# RECORDS
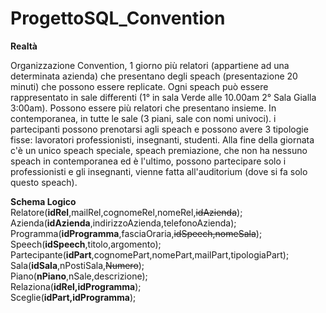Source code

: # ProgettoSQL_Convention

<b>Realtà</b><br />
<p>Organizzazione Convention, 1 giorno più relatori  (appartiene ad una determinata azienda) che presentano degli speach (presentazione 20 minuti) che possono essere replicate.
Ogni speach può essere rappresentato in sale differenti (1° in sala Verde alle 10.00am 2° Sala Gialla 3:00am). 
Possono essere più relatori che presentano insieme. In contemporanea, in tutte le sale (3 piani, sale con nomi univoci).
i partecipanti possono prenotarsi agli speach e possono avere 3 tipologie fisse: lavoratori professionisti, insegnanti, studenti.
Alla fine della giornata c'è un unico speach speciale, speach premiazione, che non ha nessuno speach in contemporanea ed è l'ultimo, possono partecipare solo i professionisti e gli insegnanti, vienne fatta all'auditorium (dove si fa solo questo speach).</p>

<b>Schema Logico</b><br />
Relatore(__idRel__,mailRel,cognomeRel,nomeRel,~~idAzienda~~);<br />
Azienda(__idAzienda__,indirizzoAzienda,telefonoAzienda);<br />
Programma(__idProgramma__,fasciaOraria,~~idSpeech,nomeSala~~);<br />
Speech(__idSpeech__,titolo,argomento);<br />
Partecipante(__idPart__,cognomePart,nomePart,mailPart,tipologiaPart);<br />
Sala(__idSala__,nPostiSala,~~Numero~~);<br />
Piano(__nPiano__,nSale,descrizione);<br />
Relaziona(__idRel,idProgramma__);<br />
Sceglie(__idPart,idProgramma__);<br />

--

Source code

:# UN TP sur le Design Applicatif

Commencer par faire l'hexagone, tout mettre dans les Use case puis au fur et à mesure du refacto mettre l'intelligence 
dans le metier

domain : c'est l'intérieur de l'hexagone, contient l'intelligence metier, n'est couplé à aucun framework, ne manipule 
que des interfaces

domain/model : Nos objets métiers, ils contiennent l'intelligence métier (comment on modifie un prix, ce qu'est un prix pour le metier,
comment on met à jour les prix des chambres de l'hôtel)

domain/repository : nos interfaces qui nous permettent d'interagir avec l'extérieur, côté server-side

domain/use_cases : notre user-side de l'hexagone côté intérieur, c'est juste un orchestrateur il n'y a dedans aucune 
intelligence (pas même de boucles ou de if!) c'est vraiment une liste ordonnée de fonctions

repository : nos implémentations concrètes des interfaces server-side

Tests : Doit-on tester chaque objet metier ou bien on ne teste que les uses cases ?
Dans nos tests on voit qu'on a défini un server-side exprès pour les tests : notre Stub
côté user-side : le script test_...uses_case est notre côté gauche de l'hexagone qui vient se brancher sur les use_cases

# WHAT YOU ARE ASKED TO DO
Among the entries above, find the line with "<b>Realtà</b><br />" and the line with "<p>Organizzazione Convention, 1"; give again exactly these two lines and all lines between them.

# RESPONSE TO THIS EXERCISE
<b>Realtà</b><br />
<p>Organizzazione Convention, 1 giorno più relatori  (appartiene ad una determinata azienda) che presentano degli speach (presentazione 20 minuti) che possono essere replicate.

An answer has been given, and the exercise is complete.